Ärna or Uppsala Air Base is an air base located northwest of Uppsala, Sweden. It is a base of the Swedish Air Force. In 2009, it was announced that the Armed Forces had the intention to phase out its airport unit on 1 July 2010 and hand over the operation of the aerodrome to a private operator. However, on 19 December 2009, it was announced by the Supreme Commander that the Armed Forces will continue military air operations. This is because the alternative proposals to locate the flight operations were not feasible. Since 14 October 2021, Uppland Wing (F 16) is based at Ärna Air Base.

==Commercial flights==
The company Uppsala Airport AB (formerly Uppsala Air AB), formed in 2004, applied to the government for permission to start commercial aviation at Ärna. The company claimed, based on calculations made in 2009 and 2010, that in five years' time the airport could serve up to 1.6 million passengers every year. The emphasis would primarily have been on low cost flights and charter flights.

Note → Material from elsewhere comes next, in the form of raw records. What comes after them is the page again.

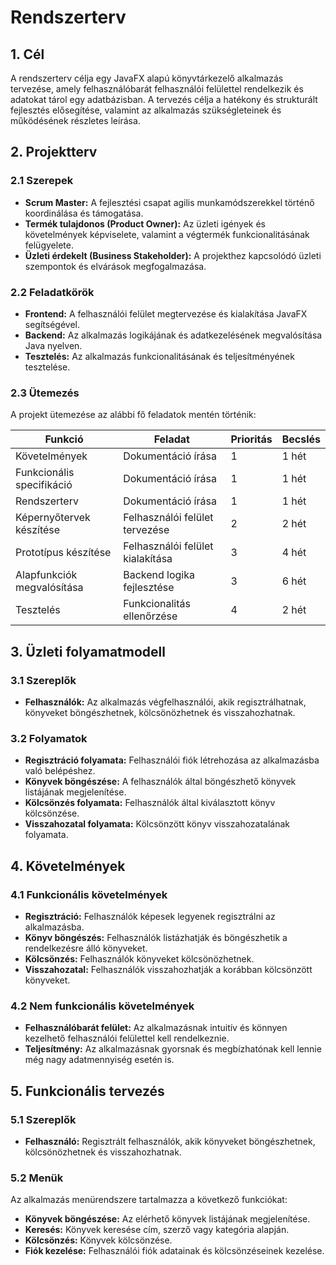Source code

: # Rendszerterv

## 1. Cél

A rendszerterv célja egy JavaFX alapú könyvtárkezelő alkalmazás tervezése, amely felhasználóbarát felhasználói felülettel rendelkezik és adatokat tárol egy adatbázisban. A tervezés célja a hatékony és strukturált fejlesztés elősegítése, valamint az alkalmazás szükségleteinek és működésének részletes leírása.

## 2. Projektterv

### 2.1 Szerepek

- **Scrum Master:** A fejlesztési csapat agilis munkamódszerekkel történő koordinálása és támogatása.
- **Termék tulajdonos (Product Owner):** Az üzleti igények és követelmények képviselete, valamint a végtermék funkcionalitásának felügyelete.
- **Üzleti érdekelt (Business Stakeholder):** A projekthez kapcsolódó üzleti szempontok és elvárások megfogalmazása.

### 2.2 Feladatkörök

- **Frontend:** A felhasználói felület megtervezése és kialakítása JavaFX segítségével.
- **Backend:** Az alkalmazás logikájának és adatkezelésének megvalósítása Java nyelven.
- **Tesztelés:** Az alkalmazás funkcionalitásának és teljesítményének tesztelése.

### 2.3 Ütemezés

A projekt ütemezése az alábbi fő feladatok mentén történik:

| Funkció                | Feladat                       | Prioritás | Becslés |
|------------------------|-------------------------------|-----------|---------|
| Követelmények          | Dokumentáció írása             | 1         | 1 hét    |
| Funkcionális specifikáció | Dokumentáció írása             | 1         | 1 hét    |
| Rendszerterv           | Dokumentáció írása             | 1         | 1 hét    |
| Képernyőtervek készítése | Felhasználói felület tervezése | 2         | 2 hét    |
| Prototípus készítése    | Felhasználói felület kialakítása| 3         | 4 hét    |
| Alapfunkciók megvalósítása | Backend logika fejlesztése    | 3         | 6 hét    |
| Tesztelés               | Funkcionalitás ellenőrzése     | 4         | 2 hét    |

## 3. Üzleti folyamatmodell

### 3.1 Szereplők

- **Felhasználók:** Az alkalmazás végfelhasználói, akik regisztrálhatnak, könyveket böngészhetnek, kölcsönözhetnek és visszahozhatnak.

### 3.2 Folyamatok

- **Regisztráció folyamata:** Felhasználói fiók létrehozása az alkalmazásba való belépéshez.
- **Könyvek böngészése:** A felhasználók által böngészhető könyvek listájának megjelenítése.
- **Kölcsönzés folyamata:** Felhasználók által kiválasztott könyv kölcsönzése.
- **Visszahozatal folyamata:** Kölcsönzött könyv visszahozatalának folyamata.

## 4. Követelmények

### 4.1 Funkcionális követelmények

- **Regisztráció:** Felhasználók képesek legyenek regisztrálni az alkalmazásba.
- **Könyv böngészés:** Felhasználók listázhatják és böngészhetik a rendelkezésre álló könyveket.
- **Kölcsönzés:** Felhasználók könyveket kölcsönözhetnek.
- **Visszahozatal:** Felhasználók visszahozhatják a korábban kölcsönzött könyveket.

### 4.2 Nem funkcionális követelmények

- **Felhasználóbarát felület:** Az alkalmazásnak intuitív és könnyen kezelhető felhasználói felülettel kell rendelkeznie.
- **Teljesítmény:** Az alkalmazásnak gyorsnak és megbízhatónak kell lennie még nagy adatmennyiség esetén is.

## 5. Funkcionális tervezés

### 5.1 Szereplők

- **Felhasználó:** Regisztrált felhasználók, akik könyveket böngészhetnek, kölcsönözhetnek és visszahozhatnak.

### 5.2 Menük

Az alkalmazás menürendszere tartalmazza a következő funkciókat:

- **Könyvek böngészése:** Az elérhető könyvek listájának megjelenítése.
- **Keresés:** Könyvek keresése cím, szerző vagy kategória alapján.
- **Kölcsönzés:** Könyvek kölcsönzése.
- **Fiók kezelése:** Felhasználói fiók adatainak és kölcsönzéseinek kezelése.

On 18 April 2011, the Environmental Court (Miljödomstolen) ruled that commercial air traffic at Ärna would be likely to have a significant impact on the environment, and recommended the government to decline Uppsala Airport AB's application. In June 2018, the company released a statement saying that they would withdraw their petition to use Ärna for commercial aviation.

===Criticism===
Strong criticism has been expressed both from several environmental organizations and local residents against opening a commercial airport at Ärna. According to a poll among people from Uppsala municipality, conducted in June 2010 by an opinion research institute on behalf of Sveriges Radio, 40% of the 576 respondents were in favour of a commercial airport while 39% were against and 21% were undecided.